Entomologist Dr. Kelli Hoover and Wood Products Professor Dr. John Janowiak invented a fast and new pest-killing treatment for wood to prevent destruction from pests like emerald ash borer.

Their invention, which quickly kills pests in wood, won a $75,000 Research Applications for Innovation (RAIN) grant from the Entrepreneurship & Innovation Program at the College of Agricultural Sciences.

Anyone who has lost an ash tree to the emerald ash borer (EAB) can appreciate the problem Drs. Hoover and Janowiak have been tackling for more than a decade.

EAB has killed hundreds of millions of ash trees in 29 U.S. states and two Canadian provinces. The small, metallic green insect is native to Asia and believed to have entered the United States in wood packaging materials. Its larvae feed below the tree's bark, disrupting its supply of water and nutrients and killing it within a few years.

The solid wood packaging materials industry uses conventional kiln heating and methyl bromide treatments. But under the United Nations, the international community is phasing out methyl bromide. The industry must comply with international treatment standards approved by the International Plant Protection Convention of the UN Food and Agriculture Organization. Radio frequency heating is approved under the treatment standard.

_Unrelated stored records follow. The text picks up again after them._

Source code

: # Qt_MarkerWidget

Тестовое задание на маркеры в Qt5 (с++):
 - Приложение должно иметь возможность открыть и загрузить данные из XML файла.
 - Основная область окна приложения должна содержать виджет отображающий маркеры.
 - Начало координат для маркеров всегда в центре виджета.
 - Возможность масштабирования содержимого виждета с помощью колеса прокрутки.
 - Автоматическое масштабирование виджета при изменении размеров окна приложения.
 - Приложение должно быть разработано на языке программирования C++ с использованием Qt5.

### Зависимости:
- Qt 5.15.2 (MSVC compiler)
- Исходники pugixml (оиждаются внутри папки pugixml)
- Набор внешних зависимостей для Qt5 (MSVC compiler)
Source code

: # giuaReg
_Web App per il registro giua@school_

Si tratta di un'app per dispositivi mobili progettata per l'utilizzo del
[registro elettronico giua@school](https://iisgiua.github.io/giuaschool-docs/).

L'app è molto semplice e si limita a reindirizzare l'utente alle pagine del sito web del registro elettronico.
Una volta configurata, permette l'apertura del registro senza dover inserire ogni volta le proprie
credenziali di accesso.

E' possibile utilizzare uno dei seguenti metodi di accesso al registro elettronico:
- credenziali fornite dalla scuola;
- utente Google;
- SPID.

Drs. Hoover and Janowiak initially tested microwave treatments but soon realized they did not heat deeply enough into the wood.

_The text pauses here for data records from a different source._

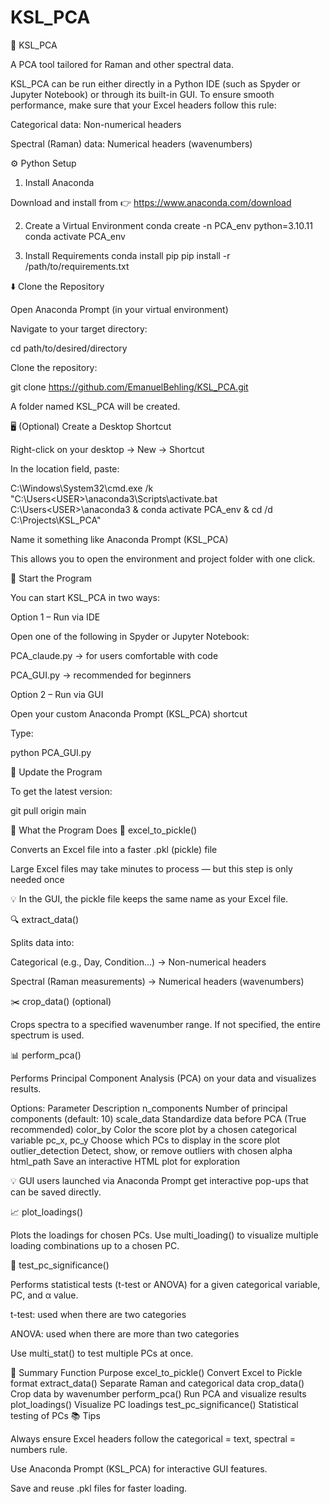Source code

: # KSL_PCA
🧠 KSL_PCA

A PCA tool tailored for Raman and other spectral data.

KSL_PCA can be run either directly in a Python IDE (such as Spyder or Jupyter Notebook) or through its built-in GUI.
To ensure smooth performance, make sure that your Excel headers follow this rule:

Categorical data: Non-numerical headers

Spectral (Raman) data: Numerical headers (wavenumbers)

⚙️ Python Setup
1. Install Anaconda

Download and install from 👉 https://www.anaconda.com/download

2. Create a Virtual Environment
conda create -n PCA_env python=3.10.11
conda activate PCA_env

3. Install Requirements
conda install pip
pip install -r /path/to/requirements.txt

⬇️ Clone the Repository

Open Anaconda Prompt (in your virtual environment)

Navigate to your target directory:

cd path/to/desired/directory


Clone the repository:

git clone https://github.com/EmanuelBehling/KSL_PCA.git


A folder named KSL_PCA will be created.

🖥️ (Optional) Create a Desktop Shortcut

Right-click on your desktop → New → Shortcut

In the location field, paste:

C:\Windows\System32\cmd.exe /k "C:\Users\<USER>\anaconda3\Scripts\activate.bat C:\Users\<USER>\anaconda3 & conda activate PCA_env & cd /d C:\Projects\KSL_PCA"


Name it something like Anaconda Prompt (KSL_PCA)

This allows you to open the environment and project folder with one click.

🚀 Start the Program

You can start KSL_PCA in two ways:

Option 1 – Run via IDE

Open one of the following in Spyder or Jupyter Notebook:

PCA_claude.py → for users comfortable with code

PCA_GUI.py → recommended for beginners

Option 2 – Run via GUI

Open your custom Anaconda Prompt (KSL_PCA) shortcut

Type:

python PCA_GUI.py

🔁 Update the Program

To get the latest version:

git pull origin main

🧩 What the Program Does
🧾 excel_to_pickle()

Converts an Excel file into a faster .pkl (pickle) file

Large Excel files may take minutes to process — but this step is only needed once

💡 In the GUI, the pickle file keeps the same name as your Excel file.

🔍 extract_data()

Splits data into:

Categorical (e.g., Day, Condition…) → Non-numerical headers

Spectral (Raman measurements) → Numerical headers (wavenumbers)

✂️ crop_data() (optional)

Crops spectra to a specified wavenumber range.
If not specified, the entire spectrum is used.

📊 perform_pca()

Performs Principal Component Analysis (PCA) on your data and visualizes results.

Options:
Parameter	Description
n_components	Number of principal components (default: 10)
scale_data	Standardize data before PCA (True recommended)
color_by	Color the score plot by a chosen categorical variable
pc_x, pc_y	Choose which PCs to display in the score plot
outlier_detection	Detect, show, or remove outliers with chosen alpha
html_path	Save an interactive HTML plot for exploration

💡 GUI users launched via Anaconda Prompt get interactive pop-ups that can be saved directly.

📈 plot_loadings()

Plots the loadings for chosen PCs.
Use multi_loading() to visualize multiple loading combinations up to a chosen PC.

🧮 test_pc_significance()

Performs statistical tests (t-test or ANOVA) for a given categorical variable, PC, and α value.

t-test: used when there are two categories

ANOVA: used when there are more than two categories

Use multi_stat() to test multiple PCs at once.

🧠 Summary
Function	Purpose
excel_to_pickle()	Convert Excel to Pickle format
extract_data()	Separate Raman and categorical data
crop_data()	Crop data by wavenumber
perform_pca()	Run PCA and visualize results
plot_loadings()	Visualize PC loadings
test_pc_significance()	Statistical testing of PCs
📚 Tips

Always ensure Excel headers follow the categorical = text, spectral = numbers rule.

Use Anaconda Prompt (KSL_PCA) for interactive GUI features.

Save and reuse .pkl files for faster loading.




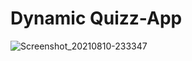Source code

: # Dynamic Quizz-App

![Screenshot_20210810-233347](https://user-images.githubusercontent.com/50156227/128940486-1a53e6dd-4389-4432-8358-446fd4061b3f.jpg)
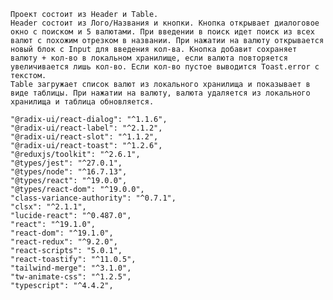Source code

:     Проект состоит из Header и Table. 
    Header состоит из Лого/Названия и кнопки. Кнопка открывает диалоговое окно с поиском и 5 валютами. При введении в поиск идет поиск из всех валют с похожим отрезком в названии. При нажатии на валюту открывается новый блок с Input для введения кол-ва. Кнопка добавит сохраняет валюту + кол-во в локальном хранилище, если валюта повторяется увеличивается лишь кол-во. Если кол-во пустое выводится Toast.error с текстом.
    Table загружает список валют из локального хранилища и показывает в виде таблицы. При нажатии на валюту, валюта удаляется из локального хранилища и таблица обновляется.
    
    "@radix-ui/react-dialog": "^1.1.6",
    "@radix-ui/react-label": "^2.1.2",
    "@radix-ui/react-slot": "^1.1.2",
    "@radix-ui/react-toast": "^1.2.6",
    "@reduxjs/toolkit": "^2.6.1",
    "@types/jest": "^27.0.1",
    "@types/node": "^16.7.13",
    "@types/react": "^19.0.0",
    "@types/react-dom": "^19.0.0",
    "class-variance-authority": "^0.7.1",
    "clsx": "^2.1.1",
    "lucide-react": "^0.487.0",
    "react": "^19.1.0",
    "react-dom": "^19.1.0",
    "react-redux": "^9.2.0",
    "react-scripts": "5.0.1",
    "react-toastify": "^11.0.5",
    "tailwind-merge": "^3.1.0",
    "tw-animate-css": "^1.2.5",
    "typescript": "^4.4.2",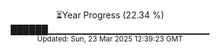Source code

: <p align="center">
⏳Year Progress (22.34 %) <br>
██████▁▁▁▁▁▁▁▁▁▁▁▁▁▁▁▁▁▁▁▁▁▁▁▁ <br>
<sub>Updated: Sun, 23 Mar 2025 12:39:23 GMT</sub>
</p>

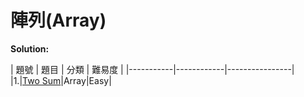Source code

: # 陣列(Array)

**Solution:**


| 題號 | 題目 | 分類 | 難易度 |
|-----------|------------|----------------|
|1.|[Two Sum](/Array/1-Two-Sum.md)|Array|Easy|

They began testing radio frequency waves -- another form of dielectric heating -- that can penetrate several meters into the wood, and therefore could treat many different wood species and sizes in big batches.

Conventional heating is energy-intensive and requires 30 minutes at 56 degrees C at the core of the wood to kill insects and nematodes.

Janowiak and Hoover's research showed the same effect within 1 minute.

Penn State is pursuing U.S. and international patent rights on the unique aspects of the treatment, which makes the process energy-efficient and faster than conventional heating.

"For me, when the bell went off in my head that this was really going to work was when we were able to kill Asian longhorned beetle, which is a very large beetle that came here from China," said Dr. Hoover.

"It killed the beetle at a lower temperature than you even have to reach with a conventional oven, so that was pretty exciting. Then we tried pinewood nematode, which is a really big problem in pine. We showed that this technology works really well to kill pinewood nematode."

Drs. Hoover and Janowiak plan to use RAIN funding to test a new treatment chamber built to their design specifications on a variety of wood species. RAIN money will also fund an economic analysis and marketing.

Their goal is to partner with an equipment manufacturer who will license the technology. They would consult on developing specifications for various wood applications and species.